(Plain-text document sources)

###

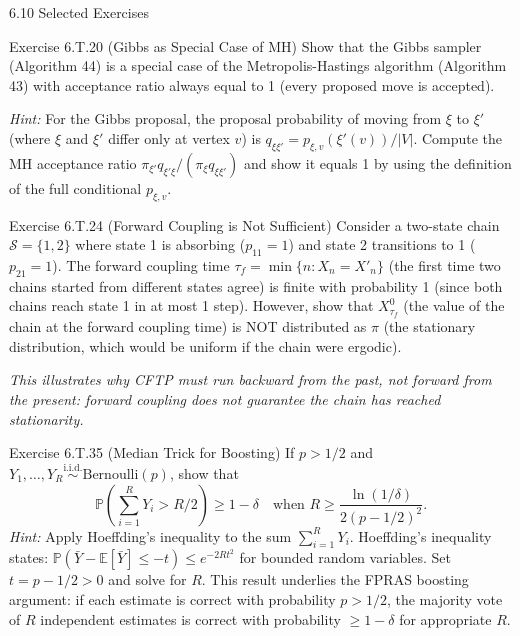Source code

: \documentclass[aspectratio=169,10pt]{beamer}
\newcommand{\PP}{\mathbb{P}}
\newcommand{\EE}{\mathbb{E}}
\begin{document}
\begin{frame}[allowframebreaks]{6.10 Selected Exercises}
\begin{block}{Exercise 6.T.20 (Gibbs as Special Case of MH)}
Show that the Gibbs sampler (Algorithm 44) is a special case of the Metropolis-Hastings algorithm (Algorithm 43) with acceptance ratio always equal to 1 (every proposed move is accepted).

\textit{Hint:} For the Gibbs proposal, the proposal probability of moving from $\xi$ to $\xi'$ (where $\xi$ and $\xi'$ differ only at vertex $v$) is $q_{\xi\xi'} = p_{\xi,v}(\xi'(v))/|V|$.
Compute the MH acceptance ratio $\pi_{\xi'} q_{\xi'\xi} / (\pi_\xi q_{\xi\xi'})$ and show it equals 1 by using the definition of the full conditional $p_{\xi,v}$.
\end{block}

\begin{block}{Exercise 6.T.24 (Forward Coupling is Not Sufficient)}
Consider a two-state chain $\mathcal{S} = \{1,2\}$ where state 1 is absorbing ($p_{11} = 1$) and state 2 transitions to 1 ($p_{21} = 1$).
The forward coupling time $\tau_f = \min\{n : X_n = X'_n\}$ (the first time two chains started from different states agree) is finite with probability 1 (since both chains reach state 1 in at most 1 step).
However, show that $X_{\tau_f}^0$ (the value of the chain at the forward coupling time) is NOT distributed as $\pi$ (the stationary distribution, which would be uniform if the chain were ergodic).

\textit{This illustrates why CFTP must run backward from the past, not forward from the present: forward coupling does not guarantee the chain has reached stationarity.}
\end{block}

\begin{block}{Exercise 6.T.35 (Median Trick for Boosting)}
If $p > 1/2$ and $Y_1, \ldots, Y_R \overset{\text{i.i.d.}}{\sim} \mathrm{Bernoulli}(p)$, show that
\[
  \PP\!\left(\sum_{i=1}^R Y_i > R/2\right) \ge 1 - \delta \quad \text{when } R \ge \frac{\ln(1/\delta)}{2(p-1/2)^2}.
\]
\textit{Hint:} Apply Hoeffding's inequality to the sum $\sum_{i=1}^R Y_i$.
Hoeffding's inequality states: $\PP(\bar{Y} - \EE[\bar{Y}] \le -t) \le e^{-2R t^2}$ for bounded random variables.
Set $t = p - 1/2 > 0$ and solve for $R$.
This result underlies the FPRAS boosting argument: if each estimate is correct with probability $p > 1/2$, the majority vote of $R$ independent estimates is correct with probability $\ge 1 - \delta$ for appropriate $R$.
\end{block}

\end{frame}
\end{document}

###

> [Aim of the exercise]: Pictures should be skipped, and the records retyped word for word.

> [Exercise response]:
Source code

: \documentclass[aspectratio=169,10pt]{beamer}
\newcommand{\PP}{\mathbb{P}}
\newcommand{\EE}{\mathbb{E}}
\begin{document}
\begin{frame}[allowframebreaks]{6.10 Selected Exercises}
\begin{block}{Exercise 6.T.20 (Gibbs as Special Case of MH)}
Show that the Gibbs sampler (Algorithm 44) is a special case of the Metropolis-Hastings algorithm (Algorithm 43) with acceptance ratio always equal to 1 (every proposed move is accepted).

\textit{Hint:} For the Gibbs proposal, the proposal probability of moving from $\xi$ to $\xi'$ (where $\xi$ and $\xi'$ differ only at vertex $v$) is $q_{\xi\xi'} = p_{\xi,v}(\xi'(v))/|V|$.
Compute the MH acceptance ratio $\pi_{\xi'} q_{\xi'\xi} / (\pi_\xi q_{\xi\xi'})$ and show it equals 1 by using the definition of the full conditional $p_{\xi,v}$.
\end{block}

\begin{block}{Exercise 6.T.24 (Forward Coupling is Not Sufficient)}
Consider a two-state chain $\mathcal{S} = \{1,2\}$ where state 1 is absorbing ($p_{11} = 1$) and state 2 transitions to 1 ($p_{21} = 1$).
The forward coupling time $\tau_f = \min\{n : X_n = X'_n\}$ (the first time two chains started from different states agree) is finite with probability 1 (since both chains reach state 1 in at most 1 step).
However, show that $X_{\tau_f}^0$ (the value of the chain at the forward coupling time) is NOT distributed as $\pi$ (the stationary distribution, which would be uniform if the chain were ergodic).

\textit{This illustrates why CFTP must run backward from the past, not forward from the present: forward coupling does not guarantee the chain has reached stationarity.}
\end{block}

\begin{block}{Exercise 6.T.35 (Median Trick for Boosting)}
If $p > 1/2$ and $Y_1, \ldots, Y_R \overset{\text{i.i.d.}}{\sim} \mathrm{Bernoulli}(p)$, show that
\[
  \PP\!\left(\sum_{i=1}^R Y_i > R/2\right) \ge 1 - \delta \quad \text{when } R \ge \frac{\ln(1/\delta)}{2(p-1/2)^2}.
\]
\textit{Hint:} Apply Hoeffding's inequality to the sum $\sum_{i=1}^R Y_i$.
Hoeffding's inequality states: $\PP(\bar{Y} - \EE[\bar{Y}] \le -t) \le e^{-2R t^2}$ for bounded random variables.
Set $t = p - 1/2 > 0$ and solve for $R$.
This result underlies the FPRAS boosting argument: if each estimate is correct with probability $p > 1/2$, the majority vote of $R$ independent estimates is correct with probability $\ge 1 - \delta$ for appropriate $R$.
\end{block}

\end{frame}
\end{document}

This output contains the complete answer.